In response to an increase in humanitarian needs, WFP had to absorb unprecedented growth in the resources and operational capacity available to it. The country office successfully achieved the massive expansion required to grow from a small office into one of the largest WFP offices in the world, although this transformation posed challenges for the efficiency of internal processes and the systematization of lessons learned.

The country strategic plan contributed to results in sectors that can be considered non-traditional for WFP, such as social cohesion and socioeconomic integration within the framework of national efforts to foster integrated local development and contributions to peace. WFP has achieved relevant results in those areas and is gathering significant learning from its experience.

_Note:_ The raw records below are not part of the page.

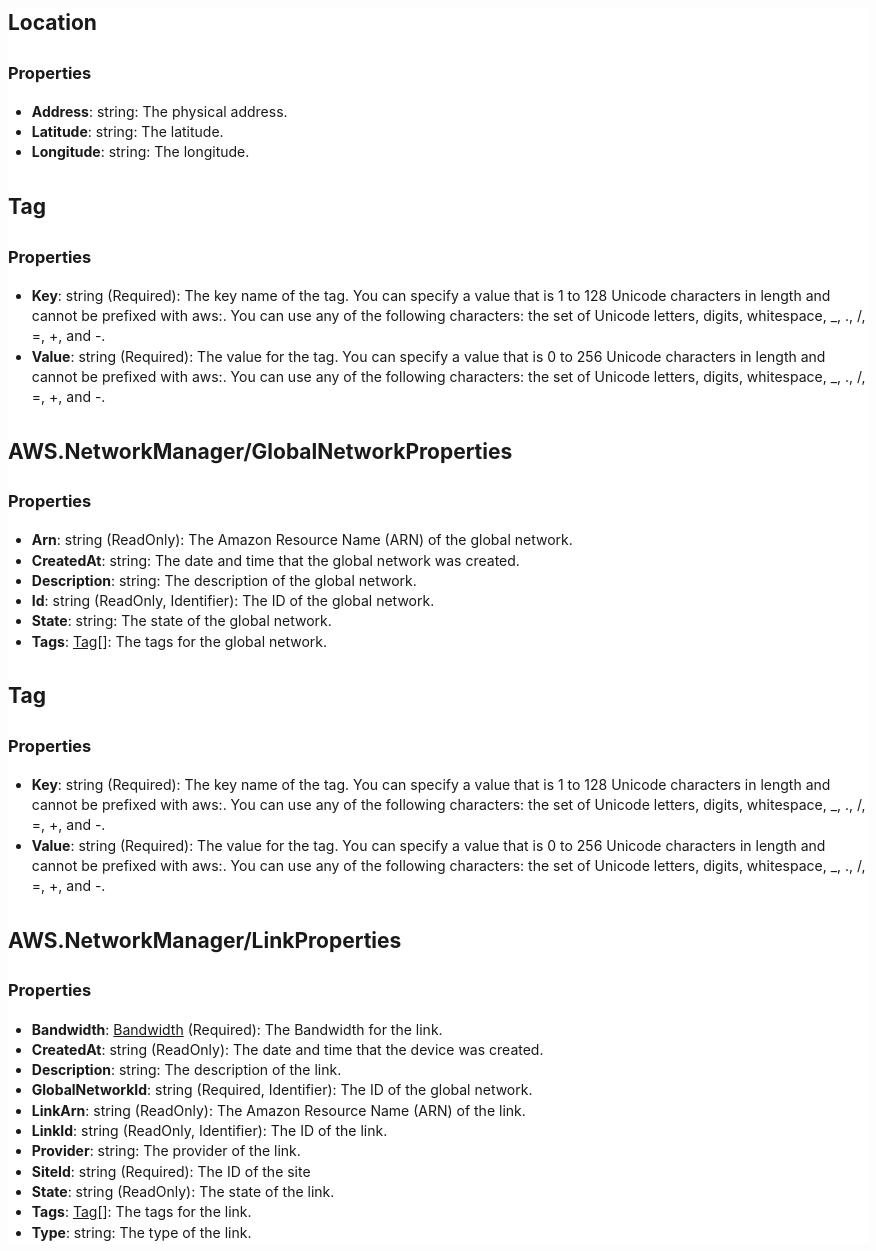 ## Location
### Properties
* **Address**: string: The physical address.
* **Latitude**: string: The latitude.
* **Longitude**: string: The longitude.

## Tag
### Properties
* **Key**: string (Required): The key name of the tag. You can specify a value that is 1 to 128 Unicode characters in length and cannot be prefixed with aws:. You can use any of the following characters: the set of Unicode letters, digits, whitespace, _, ., /, =, +, and -.
* **Value**: string (Required): The value for the tag. You can specify a value that is 0 to 256 Unicode characters in length and cannot be prefixed with aws:. You can use any of the following characters: the set of Unicode letters, digits, whitespace, _, ., /, =, +, and -.

## AWS.NetworkManager/GlobalNetworkProperties
### Properties
* **Arn**: string (ReadOnly): The Amazon Resource Name (ARN) of the global network.
* **CreatedAt**: string: The date and time that the global network was created.
* **Description**: string: The description of the global network.
* **Id**: string (ReadOnly, Identifier): The ID of the global network.
* **State**: string: The state of the global network.
* **Tags**: [Tag](#tag)[]: The tags for the global network.

## Tag
### Properties
* **Key**: string (Required): The key name of the tag. You can specify a value that is 1 to 128 Unicode characters in length and cannot be prefixed with aws:. You can use any of the following characters: the set of Unicode letters, digits, whitespace, _, ., /, =, +, and -.
* **Value**: string (Required): The value for the tag. You can specify a value that is 0 to 256 Unicode characters in length and cannot be prefixed with aws:. You can use any of the following characters: the set of Unicode letters, digits, whitespace, _, ., /, =, +, and -.

## AWS.NetworkManager/LinkProperties
### Properties
* **Bandwidth**: [Bandwidth](#bandwidth) (Required): The Bandwidth for the link.
* **CreatedAt**: string (ReadOnly): The date and time that the device was created.
* **Description**: string: The description of the link.
* **GlobalNetworkId**: string (Required, Identifier): The ID of the global network.
* **LinkArn**: string (ReadOnly): The Amazon Resource Name (ARN) of the link.
* **LinkId**: string (ReadOnly, Identifier): The ID of the link.
* **Provider**: string: The provider of the link.
* **SiteId**: string (Required): The ID of the site
* **State**: string (ReadOnly): The state of the link.
* **Tags**: [Tag](#tag)[]: The tags for the link.
* **Type**: string: The type of the link.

WFP helped to strengthen the capacities of national institutions, but a more systematic approach to capacity strengthening, with clear transition strategies to national ownership of interventions, could have enhanced the effectiveness and sustainability of its results. Notably, when WFP is acting as a government contractor in the implementation of interventions there is a high risk that it ends up substituting government capacity, resulting in very limited prospects for the sustainability of results if no exit strategies are envisaged.

The country strategic plan allowed WFP to expand its range of partners and thematic focus and to attract resources. However, the relative fragmentation of the donor base for development programming, donors’ preferences in terms of targeting and geographical prioritization and the prevalence of short-term funding windows led to a multiplicity of short-term projects with challenges for maintaining strategic and operational coherence, particularly in resilience building interventions.

Under the country strategic plan, gender considerations were systematically integrated into programming. While some positive contributions were identified in terms of women’s empowerment, approaches aimed at promoting women’s participation in WFP interventions have predominated, and more could be done to influence the transformation of the structural problems that affect the ability of women to realize their potential in society. Consideration of ethnicity was also an important element of programming and efforts were made to ensure the inclusion of different ethnic groups in the design of WFP interventions.

The country office’s monitoring systems proved to be of limited utility for strategic programme management and for capturing results at the outcome level over the long term, particularly in areas such as social cohesion, socioeconomic integration and capacity strengthening.

The evaluation made six recommendations, the overarching thrust of which was to recommend a move towards consolidating interventions through the evidence-based prioritization of sectors and geographical areas; the strengthening of links between humanitarian, development and peacebuilding interventions; and a focus on increasing operational efficiency in the face of reduced funding.